The prudential regulator has proposed changes to remuneration rules after accepting existing guidelines on executive pay have contributed to banks’ poor treatment of customers.
The Australian Prudential Regulation Authority on Tuesday released a draft standard aimed at “clarifying and strengthening” remuneration requirements in APRA-regulated entities to reduce the likelihood of misconduct.
“In the financial sector, APRA has observed an over-emphasis on short-term financial performance and a lack of accountability when failures occur, especially among senior management,” APRA deputy chair John Lonsdale said.
“APRA will not be determining how much employees get paid … rather, we want to empower boards to more effectively incentivise behaviour that supports the long-term interests of their entities.”
APRA flagged its intention to strengthen prudential requirements on remuneration in April last year following its Review of Remuneration Practices at Large Financial Institutions.
It said the need was underlined by the findings of the financial services royal commission, last year’s prudential inquiry into the Commonwealth Bank, and the recent industry self-assessments on governance, accountability and culture.
APRA’s proposals include ensuring financial performance represents no more than 50 per cent of performance criteria for setting bonuses.
“Limiting the influence of financial performance metrics in determining variable remuneration will encourage executives to put greater focus on non-financial risks, such as culture and governance,” Mr Lonsdale said.
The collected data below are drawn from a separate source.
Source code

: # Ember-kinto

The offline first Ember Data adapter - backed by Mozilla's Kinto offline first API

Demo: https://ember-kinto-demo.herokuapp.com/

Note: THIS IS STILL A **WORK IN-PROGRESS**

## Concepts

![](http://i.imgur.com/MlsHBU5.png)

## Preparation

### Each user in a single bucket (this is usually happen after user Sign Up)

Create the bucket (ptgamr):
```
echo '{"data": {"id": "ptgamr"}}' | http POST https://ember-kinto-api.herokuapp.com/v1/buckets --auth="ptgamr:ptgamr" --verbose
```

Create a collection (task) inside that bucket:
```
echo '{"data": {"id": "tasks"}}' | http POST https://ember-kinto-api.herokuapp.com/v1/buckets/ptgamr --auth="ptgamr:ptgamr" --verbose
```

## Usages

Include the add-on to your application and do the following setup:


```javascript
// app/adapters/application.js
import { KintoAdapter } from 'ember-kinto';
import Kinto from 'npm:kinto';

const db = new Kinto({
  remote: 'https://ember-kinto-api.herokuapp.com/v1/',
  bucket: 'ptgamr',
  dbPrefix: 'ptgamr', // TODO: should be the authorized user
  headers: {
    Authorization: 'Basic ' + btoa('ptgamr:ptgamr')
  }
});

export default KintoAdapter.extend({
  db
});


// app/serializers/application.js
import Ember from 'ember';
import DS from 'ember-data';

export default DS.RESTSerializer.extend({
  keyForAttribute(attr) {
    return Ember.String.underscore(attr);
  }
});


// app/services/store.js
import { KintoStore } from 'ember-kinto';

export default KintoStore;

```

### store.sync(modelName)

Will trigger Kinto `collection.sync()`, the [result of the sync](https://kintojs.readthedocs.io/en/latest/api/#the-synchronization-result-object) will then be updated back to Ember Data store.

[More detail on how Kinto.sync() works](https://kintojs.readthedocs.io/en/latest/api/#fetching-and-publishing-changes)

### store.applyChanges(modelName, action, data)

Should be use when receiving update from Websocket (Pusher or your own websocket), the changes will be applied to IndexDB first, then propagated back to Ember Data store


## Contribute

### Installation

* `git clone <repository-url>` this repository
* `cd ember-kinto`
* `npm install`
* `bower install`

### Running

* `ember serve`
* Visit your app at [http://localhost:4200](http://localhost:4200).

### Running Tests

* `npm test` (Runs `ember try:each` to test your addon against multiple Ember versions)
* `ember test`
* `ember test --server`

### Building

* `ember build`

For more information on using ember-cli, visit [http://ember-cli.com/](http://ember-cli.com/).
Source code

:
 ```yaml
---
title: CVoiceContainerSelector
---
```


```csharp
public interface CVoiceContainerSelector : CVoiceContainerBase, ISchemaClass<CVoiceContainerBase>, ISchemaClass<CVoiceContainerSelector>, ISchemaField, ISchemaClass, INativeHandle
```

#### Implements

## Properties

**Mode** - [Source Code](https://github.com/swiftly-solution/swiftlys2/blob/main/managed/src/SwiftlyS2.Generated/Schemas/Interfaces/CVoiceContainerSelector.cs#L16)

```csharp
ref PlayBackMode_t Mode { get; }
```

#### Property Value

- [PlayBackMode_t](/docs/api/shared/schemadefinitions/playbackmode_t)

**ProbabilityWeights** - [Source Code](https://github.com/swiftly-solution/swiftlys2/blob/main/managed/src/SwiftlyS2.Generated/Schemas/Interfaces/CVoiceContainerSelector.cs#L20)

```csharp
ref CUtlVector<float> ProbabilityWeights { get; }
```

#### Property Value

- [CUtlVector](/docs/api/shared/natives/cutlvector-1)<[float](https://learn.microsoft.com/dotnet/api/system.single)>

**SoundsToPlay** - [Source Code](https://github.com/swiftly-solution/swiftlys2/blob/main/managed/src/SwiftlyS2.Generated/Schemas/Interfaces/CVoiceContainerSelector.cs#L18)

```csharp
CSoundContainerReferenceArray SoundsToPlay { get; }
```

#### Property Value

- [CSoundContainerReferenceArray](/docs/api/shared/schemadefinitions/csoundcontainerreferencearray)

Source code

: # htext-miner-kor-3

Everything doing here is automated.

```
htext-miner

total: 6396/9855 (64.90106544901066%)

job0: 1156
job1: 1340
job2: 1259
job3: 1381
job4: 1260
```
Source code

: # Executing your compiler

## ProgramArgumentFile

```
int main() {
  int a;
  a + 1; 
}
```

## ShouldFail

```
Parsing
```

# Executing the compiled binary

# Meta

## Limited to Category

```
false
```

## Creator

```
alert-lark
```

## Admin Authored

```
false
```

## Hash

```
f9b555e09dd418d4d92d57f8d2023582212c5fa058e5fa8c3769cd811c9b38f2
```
The regulator also wants to introduce minimum deferral periods of seven years for variable remuneration of senior executives in larger, more complex entities, while allowing boards scope to recover remuneration for up to four years after it has vested.
This will ensure executives have “skin in the game” for longer, and will allow boards to adjust remuneration downwards if problems emerge over an extended horizon.
Boards must also approve and actively oversee remuneration policies for all employees, and regularly confirm they are being applied in practice to ensure individual and collective accountability.
A three-month consultation period will close on October 22 and APRA intends to release the final prudential standard before the end of 2019, with a view to it taking effect in 2021.
“We recognise that some aspects of this proposal are far-reaching and will require major changes to industry practices,” Mr Lonsdale said.
“APRA will listen closely to feedback from impacted stakeholders to determine if our proposed approach is correctly calibrated to achieve its intended outcomes.”